- Your instructions -
Return every line from the listing where the word "无损压缩" occurs.
^^^^^^^^^^^^^^^^
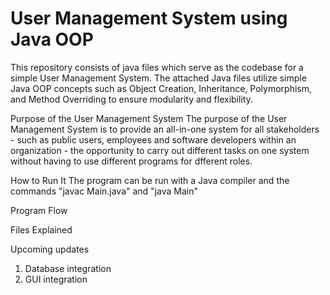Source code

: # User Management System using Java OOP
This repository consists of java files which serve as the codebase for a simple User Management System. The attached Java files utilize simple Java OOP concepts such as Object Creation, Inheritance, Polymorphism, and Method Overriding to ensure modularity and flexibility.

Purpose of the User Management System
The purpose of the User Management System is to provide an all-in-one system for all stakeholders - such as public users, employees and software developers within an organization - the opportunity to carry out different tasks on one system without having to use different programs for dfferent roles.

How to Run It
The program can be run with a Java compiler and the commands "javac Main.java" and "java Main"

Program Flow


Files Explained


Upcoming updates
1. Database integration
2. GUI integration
^^^^^^^^^^^^^^^^
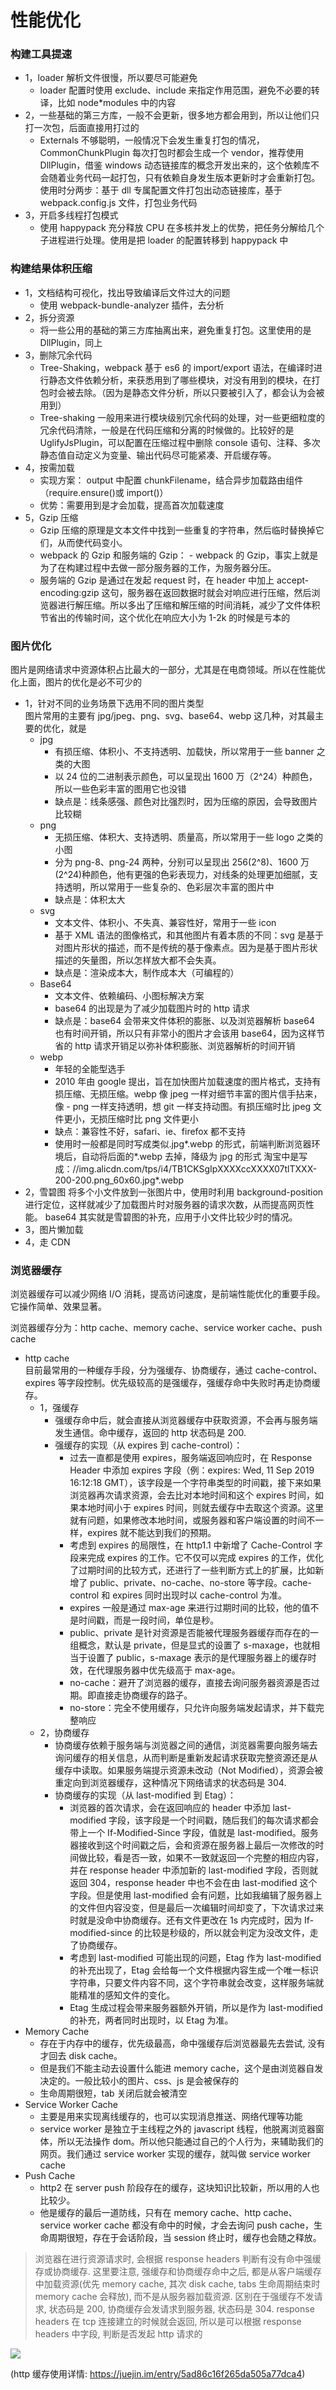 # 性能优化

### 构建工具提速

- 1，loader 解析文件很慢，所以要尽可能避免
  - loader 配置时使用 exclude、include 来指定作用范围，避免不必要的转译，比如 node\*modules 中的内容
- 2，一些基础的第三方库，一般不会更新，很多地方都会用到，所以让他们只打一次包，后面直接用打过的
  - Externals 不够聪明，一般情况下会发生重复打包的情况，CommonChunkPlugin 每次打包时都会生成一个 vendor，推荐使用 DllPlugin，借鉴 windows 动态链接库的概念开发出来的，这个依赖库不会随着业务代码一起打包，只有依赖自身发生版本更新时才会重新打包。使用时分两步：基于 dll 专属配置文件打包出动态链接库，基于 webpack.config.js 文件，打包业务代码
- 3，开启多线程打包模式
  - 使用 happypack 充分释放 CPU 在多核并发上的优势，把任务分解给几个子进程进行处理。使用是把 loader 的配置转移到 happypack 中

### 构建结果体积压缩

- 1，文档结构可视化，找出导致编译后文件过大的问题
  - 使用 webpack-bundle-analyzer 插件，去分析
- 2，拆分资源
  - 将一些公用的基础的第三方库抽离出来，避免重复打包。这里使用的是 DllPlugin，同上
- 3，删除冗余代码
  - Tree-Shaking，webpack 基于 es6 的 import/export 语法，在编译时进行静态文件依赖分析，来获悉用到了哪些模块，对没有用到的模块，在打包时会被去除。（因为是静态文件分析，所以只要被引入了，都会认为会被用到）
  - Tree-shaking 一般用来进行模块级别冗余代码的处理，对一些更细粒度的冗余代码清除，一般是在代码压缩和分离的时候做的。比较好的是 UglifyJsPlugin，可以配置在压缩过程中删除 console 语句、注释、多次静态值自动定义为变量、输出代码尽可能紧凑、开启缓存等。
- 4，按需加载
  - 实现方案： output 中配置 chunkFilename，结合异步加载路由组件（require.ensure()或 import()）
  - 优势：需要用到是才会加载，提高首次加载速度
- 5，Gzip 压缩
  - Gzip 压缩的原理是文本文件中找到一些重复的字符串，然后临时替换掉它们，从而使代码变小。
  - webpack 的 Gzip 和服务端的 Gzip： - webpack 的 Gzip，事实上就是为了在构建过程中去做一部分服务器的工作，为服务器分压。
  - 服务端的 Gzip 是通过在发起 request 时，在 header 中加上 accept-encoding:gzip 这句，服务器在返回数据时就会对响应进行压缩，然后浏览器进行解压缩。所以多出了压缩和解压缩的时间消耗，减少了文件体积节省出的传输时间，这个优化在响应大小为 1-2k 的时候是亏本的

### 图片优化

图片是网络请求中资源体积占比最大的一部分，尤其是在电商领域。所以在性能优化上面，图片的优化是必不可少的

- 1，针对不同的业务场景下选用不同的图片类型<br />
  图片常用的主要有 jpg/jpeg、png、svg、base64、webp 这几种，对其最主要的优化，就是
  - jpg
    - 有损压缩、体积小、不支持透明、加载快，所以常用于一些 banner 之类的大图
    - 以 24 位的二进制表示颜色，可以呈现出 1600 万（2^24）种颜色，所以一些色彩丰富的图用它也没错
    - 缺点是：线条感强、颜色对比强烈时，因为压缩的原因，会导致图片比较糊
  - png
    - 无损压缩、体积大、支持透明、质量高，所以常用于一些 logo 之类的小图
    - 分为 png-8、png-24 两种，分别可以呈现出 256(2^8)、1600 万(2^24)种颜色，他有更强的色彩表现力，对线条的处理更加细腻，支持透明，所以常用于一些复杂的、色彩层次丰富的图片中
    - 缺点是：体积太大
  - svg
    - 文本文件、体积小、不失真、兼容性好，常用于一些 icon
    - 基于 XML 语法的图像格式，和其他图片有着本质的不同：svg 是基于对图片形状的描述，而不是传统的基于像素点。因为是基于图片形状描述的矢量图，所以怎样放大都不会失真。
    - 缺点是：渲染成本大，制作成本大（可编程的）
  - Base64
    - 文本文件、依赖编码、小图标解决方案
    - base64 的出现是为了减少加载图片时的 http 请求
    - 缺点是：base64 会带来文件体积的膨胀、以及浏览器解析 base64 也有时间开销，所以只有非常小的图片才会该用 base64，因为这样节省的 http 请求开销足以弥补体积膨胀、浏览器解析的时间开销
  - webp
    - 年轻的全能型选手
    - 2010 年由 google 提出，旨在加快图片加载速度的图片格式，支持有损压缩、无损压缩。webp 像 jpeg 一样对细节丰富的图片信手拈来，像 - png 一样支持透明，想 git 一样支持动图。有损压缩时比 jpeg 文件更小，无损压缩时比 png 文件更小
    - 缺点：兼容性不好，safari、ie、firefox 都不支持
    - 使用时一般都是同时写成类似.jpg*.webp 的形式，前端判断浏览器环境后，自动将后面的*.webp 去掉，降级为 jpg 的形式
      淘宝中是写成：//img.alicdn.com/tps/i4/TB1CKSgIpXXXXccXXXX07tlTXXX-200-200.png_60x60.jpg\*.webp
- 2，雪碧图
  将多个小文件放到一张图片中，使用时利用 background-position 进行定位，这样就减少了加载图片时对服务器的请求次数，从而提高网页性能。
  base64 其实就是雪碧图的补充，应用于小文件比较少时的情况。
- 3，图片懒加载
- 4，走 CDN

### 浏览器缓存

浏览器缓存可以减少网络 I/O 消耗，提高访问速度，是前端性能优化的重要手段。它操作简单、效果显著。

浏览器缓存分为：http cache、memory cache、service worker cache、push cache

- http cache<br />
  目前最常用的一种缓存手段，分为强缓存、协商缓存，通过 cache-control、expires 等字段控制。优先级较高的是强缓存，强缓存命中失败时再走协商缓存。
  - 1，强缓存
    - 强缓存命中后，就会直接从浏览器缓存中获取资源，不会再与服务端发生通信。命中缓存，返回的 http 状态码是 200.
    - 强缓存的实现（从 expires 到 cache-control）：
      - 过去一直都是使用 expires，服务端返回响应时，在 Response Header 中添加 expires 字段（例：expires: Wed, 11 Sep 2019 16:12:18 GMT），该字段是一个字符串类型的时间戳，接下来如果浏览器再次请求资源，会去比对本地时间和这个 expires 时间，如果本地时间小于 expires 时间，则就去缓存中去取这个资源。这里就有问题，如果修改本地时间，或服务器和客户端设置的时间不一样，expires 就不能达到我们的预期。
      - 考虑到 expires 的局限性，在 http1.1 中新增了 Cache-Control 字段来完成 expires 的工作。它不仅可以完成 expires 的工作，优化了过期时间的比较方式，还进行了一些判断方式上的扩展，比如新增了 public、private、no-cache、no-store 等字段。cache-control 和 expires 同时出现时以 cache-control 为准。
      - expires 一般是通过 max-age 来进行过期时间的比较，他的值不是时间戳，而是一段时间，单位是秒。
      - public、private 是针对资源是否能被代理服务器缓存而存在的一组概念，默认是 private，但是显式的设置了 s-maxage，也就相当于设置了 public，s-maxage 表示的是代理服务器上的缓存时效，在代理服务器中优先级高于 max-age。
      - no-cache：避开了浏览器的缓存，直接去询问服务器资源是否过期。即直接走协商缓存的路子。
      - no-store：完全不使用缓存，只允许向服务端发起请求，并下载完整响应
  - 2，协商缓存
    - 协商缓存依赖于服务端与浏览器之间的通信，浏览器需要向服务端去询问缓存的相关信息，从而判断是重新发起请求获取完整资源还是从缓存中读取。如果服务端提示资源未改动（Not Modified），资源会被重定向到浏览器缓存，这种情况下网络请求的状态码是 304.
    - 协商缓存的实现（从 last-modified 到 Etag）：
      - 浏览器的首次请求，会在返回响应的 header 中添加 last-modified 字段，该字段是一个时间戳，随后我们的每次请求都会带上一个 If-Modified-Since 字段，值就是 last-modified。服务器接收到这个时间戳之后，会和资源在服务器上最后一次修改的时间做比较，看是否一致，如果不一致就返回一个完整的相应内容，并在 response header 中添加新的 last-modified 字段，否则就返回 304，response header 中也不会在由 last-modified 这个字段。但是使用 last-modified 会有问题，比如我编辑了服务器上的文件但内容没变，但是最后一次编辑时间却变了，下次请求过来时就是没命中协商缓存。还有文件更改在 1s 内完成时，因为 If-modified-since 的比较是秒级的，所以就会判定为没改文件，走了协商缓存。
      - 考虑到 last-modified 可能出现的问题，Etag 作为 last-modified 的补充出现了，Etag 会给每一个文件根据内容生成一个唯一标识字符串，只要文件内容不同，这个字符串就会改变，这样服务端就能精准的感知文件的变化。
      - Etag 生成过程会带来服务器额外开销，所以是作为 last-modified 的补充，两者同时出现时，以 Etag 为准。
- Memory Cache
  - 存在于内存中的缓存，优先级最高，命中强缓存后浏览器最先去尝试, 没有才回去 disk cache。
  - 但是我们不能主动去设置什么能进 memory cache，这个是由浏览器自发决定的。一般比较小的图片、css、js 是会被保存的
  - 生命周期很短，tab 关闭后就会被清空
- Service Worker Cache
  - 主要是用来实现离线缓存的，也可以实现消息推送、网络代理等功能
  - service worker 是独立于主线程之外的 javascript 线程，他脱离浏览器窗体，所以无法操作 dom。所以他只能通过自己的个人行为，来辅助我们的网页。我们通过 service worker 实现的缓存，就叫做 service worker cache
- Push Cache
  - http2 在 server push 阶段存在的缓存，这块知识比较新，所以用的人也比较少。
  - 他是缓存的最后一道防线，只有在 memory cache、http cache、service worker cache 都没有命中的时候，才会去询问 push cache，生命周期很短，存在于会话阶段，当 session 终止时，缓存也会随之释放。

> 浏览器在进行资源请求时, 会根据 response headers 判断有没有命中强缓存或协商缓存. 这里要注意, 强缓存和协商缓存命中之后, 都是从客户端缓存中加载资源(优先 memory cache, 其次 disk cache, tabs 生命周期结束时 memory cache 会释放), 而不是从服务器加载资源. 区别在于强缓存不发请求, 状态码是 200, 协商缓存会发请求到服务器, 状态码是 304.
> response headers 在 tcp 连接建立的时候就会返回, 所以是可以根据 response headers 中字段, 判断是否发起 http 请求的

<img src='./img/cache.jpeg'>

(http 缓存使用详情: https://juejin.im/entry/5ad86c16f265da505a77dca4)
^^^^^^^^^^^^^^^^
- Expected output -
    - 无损压缩、体积大、支持透明、质量高，所以常用于一些 logo 之类的小图
    - 2010 年由 google 提出，旨在加快图片加载速度的图片格式，支持有损压缩、无损压缩。webp 像 jpeg 一样对细节丰富的图片信手拈来，像 - png 一样支持透明，想 git 一样支持动图。有损压缩时比 jpeg 文件更小，无损压缩时比 png 文件更小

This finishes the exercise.